[Records shown Boundary: Start]
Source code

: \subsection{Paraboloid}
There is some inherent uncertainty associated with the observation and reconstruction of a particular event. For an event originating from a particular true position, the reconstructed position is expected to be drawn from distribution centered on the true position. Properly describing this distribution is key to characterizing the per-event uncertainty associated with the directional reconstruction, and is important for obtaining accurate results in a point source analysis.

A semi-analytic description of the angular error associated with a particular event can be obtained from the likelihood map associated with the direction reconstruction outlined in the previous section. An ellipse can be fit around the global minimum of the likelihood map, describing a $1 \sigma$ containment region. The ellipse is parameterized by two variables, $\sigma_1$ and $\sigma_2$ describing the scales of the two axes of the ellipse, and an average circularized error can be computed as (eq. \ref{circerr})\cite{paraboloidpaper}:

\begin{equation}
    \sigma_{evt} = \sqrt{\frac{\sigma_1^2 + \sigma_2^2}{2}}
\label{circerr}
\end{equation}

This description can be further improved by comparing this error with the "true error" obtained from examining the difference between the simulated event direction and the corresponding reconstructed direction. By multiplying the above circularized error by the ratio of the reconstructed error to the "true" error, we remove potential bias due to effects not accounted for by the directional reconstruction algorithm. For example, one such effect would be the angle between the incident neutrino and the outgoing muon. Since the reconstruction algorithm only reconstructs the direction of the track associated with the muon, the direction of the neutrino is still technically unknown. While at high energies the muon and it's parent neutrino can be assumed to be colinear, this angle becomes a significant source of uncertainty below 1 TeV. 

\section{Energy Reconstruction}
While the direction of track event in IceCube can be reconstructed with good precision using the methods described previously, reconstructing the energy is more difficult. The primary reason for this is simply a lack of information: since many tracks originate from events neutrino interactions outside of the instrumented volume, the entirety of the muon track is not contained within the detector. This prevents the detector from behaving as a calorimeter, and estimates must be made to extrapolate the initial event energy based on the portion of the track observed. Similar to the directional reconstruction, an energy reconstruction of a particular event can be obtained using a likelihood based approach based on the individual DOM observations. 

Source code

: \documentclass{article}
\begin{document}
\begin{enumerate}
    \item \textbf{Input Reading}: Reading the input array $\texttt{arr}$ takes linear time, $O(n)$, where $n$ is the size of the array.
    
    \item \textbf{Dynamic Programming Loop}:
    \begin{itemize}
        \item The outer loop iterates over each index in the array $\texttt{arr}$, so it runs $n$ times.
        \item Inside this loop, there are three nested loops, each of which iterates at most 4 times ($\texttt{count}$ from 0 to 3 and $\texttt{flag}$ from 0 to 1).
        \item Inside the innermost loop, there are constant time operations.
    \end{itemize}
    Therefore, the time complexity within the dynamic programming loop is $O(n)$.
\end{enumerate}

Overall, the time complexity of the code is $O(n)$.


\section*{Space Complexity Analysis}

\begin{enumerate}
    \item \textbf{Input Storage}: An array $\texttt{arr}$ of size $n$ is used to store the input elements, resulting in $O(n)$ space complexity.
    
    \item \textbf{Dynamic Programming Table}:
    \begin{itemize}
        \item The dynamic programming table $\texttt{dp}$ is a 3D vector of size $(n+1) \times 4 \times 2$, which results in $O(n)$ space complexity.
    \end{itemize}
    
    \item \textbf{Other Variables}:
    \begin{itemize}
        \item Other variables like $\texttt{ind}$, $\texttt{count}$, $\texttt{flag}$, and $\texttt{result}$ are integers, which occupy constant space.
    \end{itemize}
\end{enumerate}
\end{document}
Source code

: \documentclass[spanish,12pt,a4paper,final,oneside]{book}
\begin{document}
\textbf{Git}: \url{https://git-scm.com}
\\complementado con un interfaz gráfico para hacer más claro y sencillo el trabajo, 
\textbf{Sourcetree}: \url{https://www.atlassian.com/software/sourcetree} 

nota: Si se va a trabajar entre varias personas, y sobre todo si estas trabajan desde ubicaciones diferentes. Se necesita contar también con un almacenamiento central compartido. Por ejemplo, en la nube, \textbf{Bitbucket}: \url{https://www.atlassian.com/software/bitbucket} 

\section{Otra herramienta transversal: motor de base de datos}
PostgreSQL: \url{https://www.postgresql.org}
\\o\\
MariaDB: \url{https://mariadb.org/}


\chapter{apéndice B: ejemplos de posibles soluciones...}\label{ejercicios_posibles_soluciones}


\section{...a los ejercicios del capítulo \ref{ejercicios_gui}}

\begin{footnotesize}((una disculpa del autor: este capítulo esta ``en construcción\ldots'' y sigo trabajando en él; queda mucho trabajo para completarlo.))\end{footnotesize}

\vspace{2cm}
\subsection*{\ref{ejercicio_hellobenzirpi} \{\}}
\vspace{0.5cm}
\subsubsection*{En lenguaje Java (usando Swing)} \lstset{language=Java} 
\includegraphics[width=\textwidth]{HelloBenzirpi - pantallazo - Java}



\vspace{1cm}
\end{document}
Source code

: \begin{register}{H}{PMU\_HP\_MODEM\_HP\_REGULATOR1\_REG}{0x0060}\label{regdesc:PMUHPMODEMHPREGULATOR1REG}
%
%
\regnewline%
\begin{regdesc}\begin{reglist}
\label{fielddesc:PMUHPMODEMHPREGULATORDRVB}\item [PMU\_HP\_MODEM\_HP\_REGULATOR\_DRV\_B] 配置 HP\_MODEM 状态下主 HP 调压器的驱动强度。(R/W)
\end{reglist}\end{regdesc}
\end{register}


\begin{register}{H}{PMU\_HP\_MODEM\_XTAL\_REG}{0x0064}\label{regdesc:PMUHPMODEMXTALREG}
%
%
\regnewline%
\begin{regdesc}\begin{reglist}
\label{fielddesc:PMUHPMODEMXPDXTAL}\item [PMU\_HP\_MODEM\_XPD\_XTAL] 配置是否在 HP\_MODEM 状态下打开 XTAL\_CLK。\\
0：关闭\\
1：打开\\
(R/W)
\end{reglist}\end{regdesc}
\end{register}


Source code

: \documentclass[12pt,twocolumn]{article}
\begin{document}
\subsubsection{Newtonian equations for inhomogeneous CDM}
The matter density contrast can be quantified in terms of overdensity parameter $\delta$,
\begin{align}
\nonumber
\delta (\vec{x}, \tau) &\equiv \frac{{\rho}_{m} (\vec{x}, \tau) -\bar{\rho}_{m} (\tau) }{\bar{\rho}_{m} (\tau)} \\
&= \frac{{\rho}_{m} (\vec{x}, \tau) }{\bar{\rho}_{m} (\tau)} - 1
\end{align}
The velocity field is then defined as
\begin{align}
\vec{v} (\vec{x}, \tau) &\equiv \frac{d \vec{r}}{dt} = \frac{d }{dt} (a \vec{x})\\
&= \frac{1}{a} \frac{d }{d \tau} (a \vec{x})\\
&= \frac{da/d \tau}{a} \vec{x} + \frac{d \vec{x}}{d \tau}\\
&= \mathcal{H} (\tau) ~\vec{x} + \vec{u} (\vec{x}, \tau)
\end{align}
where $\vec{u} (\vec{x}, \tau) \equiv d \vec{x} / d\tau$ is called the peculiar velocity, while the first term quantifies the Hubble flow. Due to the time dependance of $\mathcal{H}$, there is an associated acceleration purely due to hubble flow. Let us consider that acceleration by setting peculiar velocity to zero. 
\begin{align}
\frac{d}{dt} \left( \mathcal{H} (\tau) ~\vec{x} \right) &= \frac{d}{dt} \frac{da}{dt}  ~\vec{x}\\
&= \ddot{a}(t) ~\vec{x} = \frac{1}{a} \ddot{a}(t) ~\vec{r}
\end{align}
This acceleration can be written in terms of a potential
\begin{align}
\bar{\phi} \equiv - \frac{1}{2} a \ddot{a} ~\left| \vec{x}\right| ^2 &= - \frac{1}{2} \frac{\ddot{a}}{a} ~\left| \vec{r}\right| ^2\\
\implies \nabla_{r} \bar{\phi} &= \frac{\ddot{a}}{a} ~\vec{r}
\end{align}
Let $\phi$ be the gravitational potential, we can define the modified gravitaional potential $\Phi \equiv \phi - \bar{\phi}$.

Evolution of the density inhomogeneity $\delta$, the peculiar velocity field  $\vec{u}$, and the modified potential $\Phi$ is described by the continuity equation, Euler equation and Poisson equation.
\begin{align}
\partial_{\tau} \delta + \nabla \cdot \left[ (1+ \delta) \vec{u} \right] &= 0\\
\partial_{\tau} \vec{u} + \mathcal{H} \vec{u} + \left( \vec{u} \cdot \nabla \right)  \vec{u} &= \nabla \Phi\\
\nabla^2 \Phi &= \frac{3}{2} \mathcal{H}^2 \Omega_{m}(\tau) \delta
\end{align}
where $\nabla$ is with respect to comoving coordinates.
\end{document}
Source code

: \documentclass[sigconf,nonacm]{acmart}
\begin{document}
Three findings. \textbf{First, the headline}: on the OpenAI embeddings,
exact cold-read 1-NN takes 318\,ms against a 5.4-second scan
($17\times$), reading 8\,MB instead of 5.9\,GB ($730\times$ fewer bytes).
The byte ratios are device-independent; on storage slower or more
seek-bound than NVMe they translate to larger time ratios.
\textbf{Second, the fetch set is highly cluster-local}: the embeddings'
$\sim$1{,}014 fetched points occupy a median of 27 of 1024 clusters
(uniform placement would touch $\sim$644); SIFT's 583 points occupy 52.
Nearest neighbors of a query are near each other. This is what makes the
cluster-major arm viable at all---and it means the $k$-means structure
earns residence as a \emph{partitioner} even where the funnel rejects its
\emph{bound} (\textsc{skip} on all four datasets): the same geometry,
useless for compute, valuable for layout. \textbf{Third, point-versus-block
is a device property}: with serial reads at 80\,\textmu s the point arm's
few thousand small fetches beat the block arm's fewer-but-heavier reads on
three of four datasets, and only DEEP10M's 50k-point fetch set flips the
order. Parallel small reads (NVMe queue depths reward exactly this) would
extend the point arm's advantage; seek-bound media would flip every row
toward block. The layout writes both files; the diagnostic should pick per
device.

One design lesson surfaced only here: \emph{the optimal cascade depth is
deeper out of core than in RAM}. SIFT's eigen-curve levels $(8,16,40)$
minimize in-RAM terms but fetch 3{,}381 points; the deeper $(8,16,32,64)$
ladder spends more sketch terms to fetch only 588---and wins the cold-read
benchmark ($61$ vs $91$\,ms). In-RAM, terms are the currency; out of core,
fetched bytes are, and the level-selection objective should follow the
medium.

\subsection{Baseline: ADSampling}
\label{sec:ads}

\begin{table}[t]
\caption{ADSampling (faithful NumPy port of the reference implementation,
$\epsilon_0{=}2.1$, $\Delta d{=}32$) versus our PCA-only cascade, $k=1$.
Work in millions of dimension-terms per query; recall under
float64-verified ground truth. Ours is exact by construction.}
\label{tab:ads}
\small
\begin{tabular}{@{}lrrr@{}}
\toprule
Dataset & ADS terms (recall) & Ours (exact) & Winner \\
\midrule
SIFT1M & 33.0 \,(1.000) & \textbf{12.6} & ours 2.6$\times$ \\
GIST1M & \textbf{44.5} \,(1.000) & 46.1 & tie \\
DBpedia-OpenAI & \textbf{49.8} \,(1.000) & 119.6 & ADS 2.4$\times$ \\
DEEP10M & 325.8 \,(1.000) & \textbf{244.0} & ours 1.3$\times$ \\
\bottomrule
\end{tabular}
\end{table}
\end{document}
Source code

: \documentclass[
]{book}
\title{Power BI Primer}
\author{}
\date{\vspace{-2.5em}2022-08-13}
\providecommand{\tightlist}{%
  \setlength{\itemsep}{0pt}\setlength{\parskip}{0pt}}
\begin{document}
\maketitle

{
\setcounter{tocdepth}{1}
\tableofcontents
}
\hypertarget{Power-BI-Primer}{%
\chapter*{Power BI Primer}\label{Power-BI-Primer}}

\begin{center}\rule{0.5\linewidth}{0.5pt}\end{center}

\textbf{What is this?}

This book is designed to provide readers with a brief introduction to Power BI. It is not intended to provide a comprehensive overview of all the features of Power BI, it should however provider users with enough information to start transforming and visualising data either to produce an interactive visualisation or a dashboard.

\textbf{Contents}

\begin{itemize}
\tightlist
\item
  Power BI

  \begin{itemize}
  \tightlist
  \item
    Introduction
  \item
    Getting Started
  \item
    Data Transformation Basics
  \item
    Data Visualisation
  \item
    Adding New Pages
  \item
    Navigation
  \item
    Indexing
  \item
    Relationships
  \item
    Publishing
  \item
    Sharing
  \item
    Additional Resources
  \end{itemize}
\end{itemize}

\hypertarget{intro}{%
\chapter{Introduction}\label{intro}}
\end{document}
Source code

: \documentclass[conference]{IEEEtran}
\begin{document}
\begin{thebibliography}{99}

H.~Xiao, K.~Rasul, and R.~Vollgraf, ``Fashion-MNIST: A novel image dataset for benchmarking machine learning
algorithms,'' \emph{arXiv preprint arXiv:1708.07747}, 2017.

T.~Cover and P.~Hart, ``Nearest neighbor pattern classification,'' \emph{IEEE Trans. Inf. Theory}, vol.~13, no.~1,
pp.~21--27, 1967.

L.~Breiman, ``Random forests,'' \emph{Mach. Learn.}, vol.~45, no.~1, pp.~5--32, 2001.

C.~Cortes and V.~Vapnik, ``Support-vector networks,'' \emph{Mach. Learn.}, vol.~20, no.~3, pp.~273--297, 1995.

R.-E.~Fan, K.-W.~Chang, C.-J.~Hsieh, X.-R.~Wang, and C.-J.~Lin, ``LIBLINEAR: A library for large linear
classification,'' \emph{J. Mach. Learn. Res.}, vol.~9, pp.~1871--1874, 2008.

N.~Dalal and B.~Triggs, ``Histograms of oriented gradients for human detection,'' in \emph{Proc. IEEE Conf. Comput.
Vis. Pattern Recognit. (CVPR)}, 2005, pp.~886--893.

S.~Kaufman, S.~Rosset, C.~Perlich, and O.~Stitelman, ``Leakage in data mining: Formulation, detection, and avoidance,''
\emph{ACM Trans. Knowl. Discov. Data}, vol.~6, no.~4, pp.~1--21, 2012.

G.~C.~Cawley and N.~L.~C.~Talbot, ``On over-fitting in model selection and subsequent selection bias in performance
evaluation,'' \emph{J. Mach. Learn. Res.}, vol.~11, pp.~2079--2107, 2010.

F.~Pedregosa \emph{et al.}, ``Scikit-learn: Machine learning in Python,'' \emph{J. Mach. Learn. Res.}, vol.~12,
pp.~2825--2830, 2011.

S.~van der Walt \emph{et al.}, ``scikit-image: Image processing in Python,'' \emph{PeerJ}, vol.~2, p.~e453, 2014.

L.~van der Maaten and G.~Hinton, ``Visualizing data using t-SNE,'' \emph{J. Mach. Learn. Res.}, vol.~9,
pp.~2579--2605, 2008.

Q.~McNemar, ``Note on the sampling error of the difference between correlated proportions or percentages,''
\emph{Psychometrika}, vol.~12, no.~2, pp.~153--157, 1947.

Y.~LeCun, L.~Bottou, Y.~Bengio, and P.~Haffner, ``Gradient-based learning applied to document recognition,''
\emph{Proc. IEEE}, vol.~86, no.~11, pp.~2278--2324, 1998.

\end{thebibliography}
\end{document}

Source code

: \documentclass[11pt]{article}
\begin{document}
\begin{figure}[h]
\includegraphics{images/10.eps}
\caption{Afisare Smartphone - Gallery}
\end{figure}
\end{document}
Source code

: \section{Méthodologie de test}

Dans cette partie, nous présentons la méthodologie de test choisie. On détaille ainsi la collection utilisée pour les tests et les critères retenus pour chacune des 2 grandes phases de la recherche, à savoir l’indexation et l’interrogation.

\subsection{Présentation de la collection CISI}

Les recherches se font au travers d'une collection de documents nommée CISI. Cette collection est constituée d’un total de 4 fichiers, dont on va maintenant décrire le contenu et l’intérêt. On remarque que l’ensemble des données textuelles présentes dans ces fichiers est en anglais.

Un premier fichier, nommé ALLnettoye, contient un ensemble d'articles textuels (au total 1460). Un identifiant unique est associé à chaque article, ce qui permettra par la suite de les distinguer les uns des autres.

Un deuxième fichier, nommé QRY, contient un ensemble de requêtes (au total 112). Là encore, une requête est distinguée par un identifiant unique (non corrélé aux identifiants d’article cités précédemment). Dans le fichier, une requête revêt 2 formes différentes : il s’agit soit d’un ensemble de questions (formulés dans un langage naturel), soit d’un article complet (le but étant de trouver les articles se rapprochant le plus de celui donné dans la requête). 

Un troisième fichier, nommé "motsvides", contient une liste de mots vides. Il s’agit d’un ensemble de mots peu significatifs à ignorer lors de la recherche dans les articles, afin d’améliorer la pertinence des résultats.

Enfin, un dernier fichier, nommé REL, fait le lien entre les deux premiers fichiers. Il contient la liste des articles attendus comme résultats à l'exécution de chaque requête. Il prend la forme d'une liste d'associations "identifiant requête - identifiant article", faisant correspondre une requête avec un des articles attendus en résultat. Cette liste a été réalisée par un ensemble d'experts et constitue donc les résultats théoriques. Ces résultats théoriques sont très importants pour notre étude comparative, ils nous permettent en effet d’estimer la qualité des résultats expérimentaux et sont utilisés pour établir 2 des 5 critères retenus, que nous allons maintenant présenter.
[Records shown Boundary: End]
Look through the entries above and quote exactly the lines from the line with "Getting Started" to the line with "H.~Xiao, K.~Rasul, and", counting both of those lines.

Response to the exercise =
    Getting Started
  \item
    Data Transformation Basics
  \item
    Data Visualisation
  \item
    Adding New Pages
  \item
    Navigation
  \item
    Indexing
  \item
    Relationships
  \item
    Publishing
  \item
    Sharing
  \item
    Additional Resources
  \end{itemize}
\end{itemize}

\hypertarget{intro}{%
\chapter{Introduction}\label{intro}}
\end{document}
Source code

: \documentclass[conference]{IEEEtran}
\begin{document}
\begin{thebibliography}{99}

H.~Xiao, K.~Rasul, and R.~Vollgraf, ``Fashion-MNIST: A novel image dataset for benchmarking machine learning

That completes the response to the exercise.